Electronic waste poses a substantial threat to the environment as lead and other chemicals leach from computers, cell phones and other electronic devices being buried in landfills. From 1 July, the EU will strictly limit the amount of lead and other hazardous materials allowed in the circuitry of any electronic appliance sold. Given the global nature of the electronics industry, the European ban is in effect international in scope. The US Department of Energy’s Ames Laboratory has developed a lead-free solder which will help meet this challenge.

The circuit board of a computer only contains a tiny amount of lead solder holding components in place and linking circuitry. However, the massive amount of electronic equipment dumped daily means the total quantity is significant.

The challenge posed by developing a substitute to the traditional solder blend of 63 percent tin and 37 percent lead lies in delivering similar properties. It must melt and flow easily, set quickly, create a strong bond with good conductivity and be a eutectic alloy – one that acts like a pure metal with a single melting and solidification point.
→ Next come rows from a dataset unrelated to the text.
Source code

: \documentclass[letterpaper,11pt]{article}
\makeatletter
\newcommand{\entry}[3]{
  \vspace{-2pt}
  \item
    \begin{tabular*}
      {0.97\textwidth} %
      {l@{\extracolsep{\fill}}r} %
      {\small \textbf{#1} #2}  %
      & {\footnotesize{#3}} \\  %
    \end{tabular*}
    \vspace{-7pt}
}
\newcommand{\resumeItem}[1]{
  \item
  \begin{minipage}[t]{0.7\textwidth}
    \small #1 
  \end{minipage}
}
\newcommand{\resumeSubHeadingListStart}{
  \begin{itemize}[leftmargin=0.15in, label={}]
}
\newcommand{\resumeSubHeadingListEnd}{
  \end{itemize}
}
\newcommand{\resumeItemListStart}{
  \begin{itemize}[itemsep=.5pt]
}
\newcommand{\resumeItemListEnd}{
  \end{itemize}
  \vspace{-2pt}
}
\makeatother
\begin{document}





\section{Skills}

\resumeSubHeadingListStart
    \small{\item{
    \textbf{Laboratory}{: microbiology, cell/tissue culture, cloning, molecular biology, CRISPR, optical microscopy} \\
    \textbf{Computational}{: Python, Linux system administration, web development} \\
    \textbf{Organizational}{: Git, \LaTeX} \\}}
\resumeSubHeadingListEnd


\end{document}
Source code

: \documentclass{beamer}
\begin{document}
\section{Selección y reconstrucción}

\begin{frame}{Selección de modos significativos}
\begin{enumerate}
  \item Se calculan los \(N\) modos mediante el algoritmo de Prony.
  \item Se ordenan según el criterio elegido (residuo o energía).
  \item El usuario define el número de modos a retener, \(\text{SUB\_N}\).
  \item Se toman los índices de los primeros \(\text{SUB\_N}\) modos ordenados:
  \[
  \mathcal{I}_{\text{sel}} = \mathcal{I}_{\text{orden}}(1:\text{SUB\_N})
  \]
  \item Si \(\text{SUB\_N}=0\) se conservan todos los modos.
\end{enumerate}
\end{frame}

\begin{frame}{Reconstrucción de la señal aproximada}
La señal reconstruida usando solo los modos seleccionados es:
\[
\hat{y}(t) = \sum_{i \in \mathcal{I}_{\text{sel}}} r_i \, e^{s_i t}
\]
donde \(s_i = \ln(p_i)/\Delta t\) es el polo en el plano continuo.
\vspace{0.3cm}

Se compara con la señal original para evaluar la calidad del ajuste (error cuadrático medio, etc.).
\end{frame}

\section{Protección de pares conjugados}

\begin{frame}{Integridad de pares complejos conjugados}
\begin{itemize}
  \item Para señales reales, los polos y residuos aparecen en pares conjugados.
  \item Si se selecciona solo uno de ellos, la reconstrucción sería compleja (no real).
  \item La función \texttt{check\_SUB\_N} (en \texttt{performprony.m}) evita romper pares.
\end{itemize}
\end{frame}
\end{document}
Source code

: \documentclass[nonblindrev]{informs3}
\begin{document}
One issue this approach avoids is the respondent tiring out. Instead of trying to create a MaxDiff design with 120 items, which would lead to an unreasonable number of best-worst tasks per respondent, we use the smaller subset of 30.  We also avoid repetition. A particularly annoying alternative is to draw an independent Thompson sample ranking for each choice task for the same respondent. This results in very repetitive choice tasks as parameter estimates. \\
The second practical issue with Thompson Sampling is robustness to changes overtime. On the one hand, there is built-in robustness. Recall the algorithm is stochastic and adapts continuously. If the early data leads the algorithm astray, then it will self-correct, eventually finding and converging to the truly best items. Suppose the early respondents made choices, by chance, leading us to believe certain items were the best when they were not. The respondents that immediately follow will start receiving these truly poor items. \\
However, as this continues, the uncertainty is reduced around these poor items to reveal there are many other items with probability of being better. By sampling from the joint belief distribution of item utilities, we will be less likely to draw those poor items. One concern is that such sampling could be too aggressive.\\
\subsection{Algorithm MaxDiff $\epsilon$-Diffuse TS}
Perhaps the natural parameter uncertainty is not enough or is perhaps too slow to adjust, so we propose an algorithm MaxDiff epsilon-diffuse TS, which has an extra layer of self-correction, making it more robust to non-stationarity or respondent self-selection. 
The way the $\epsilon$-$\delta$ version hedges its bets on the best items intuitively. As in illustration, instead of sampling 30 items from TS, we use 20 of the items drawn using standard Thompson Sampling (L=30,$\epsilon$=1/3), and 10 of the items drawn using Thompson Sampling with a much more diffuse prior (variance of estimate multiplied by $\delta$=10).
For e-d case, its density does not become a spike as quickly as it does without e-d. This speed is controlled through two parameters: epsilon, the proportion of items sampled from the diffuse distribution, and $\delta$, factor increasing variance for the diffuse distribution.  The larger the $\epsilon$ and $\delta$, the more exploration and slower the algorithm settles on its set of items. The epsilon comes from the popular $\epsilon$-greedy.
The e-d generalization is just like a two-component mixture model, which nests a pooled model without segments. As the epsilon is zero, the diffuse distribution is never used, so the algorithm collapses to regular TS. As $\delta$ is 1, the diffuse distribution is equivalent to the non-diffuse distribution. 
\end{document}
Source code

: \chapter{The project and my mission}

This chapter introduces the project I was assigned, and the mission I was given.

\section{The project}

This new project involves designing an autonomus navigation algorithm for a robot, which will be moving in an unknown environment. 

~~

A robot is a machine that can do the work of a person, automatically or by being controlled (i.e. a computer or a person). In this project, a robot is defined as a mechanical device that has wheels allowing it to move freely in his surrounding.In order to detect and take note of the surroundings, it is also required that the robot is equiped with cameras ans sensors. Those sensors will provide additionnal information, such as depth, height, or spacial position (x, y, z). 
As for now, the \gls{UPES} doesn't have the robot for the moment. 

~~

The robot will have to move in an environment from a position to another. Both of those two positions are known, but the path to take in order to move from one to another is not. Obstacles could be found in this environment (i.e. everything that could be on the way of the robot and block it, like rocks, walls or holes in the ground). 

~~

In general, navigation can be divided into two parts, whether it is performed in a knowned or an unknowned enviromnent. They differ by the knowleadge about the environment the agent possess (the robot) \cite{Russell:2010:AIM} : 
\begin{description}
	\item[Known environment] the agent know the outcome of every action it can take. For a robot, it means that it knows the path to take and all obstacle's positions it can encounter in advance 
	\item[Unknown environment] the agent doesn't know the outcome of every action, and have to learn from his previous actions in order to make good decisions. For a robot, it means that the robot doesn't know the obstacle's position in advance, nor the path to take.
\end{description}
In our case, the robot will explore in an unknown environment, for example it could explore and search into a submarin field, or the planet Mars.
The Ames Laboratory metallurgists settled on a tin-silver-copper alloy that offers a lower melting temperature and greater strength than other lead-free alternatives being considered. The solder technology was patented in 1996 and to date more than 60 companies worldwide have licensed Ames Lab’s lead-free solder, generating royalties in excess of $5 million.

The Ames Lab says that with the European directives pending and a similar commercial initiative in Japan, they have seen a growing interest in the alloy. Their solder is just one of several lead-free alternatives on the market. The type and specific composition of alternative solders developed also depends on the soldering technique used and the end application.

One ongoing problem with lead-free alternatives now available is a tendency to get brittle over time after repeated or prolonged heating cycles. This becomes more of a factor as computer processor speeds increase, leading to a corresponding increase in the amount of heat they generate.

To combat this solder “aging” problem, the Ames Lab researchers have recently been experimenting with adding different substances to the formula, including silicon, titanium, chromium, manganese, nickel, zinc and germanium. So far, zinc has shown the best results in terms of retained ductility and strength after repeated heating and cooling.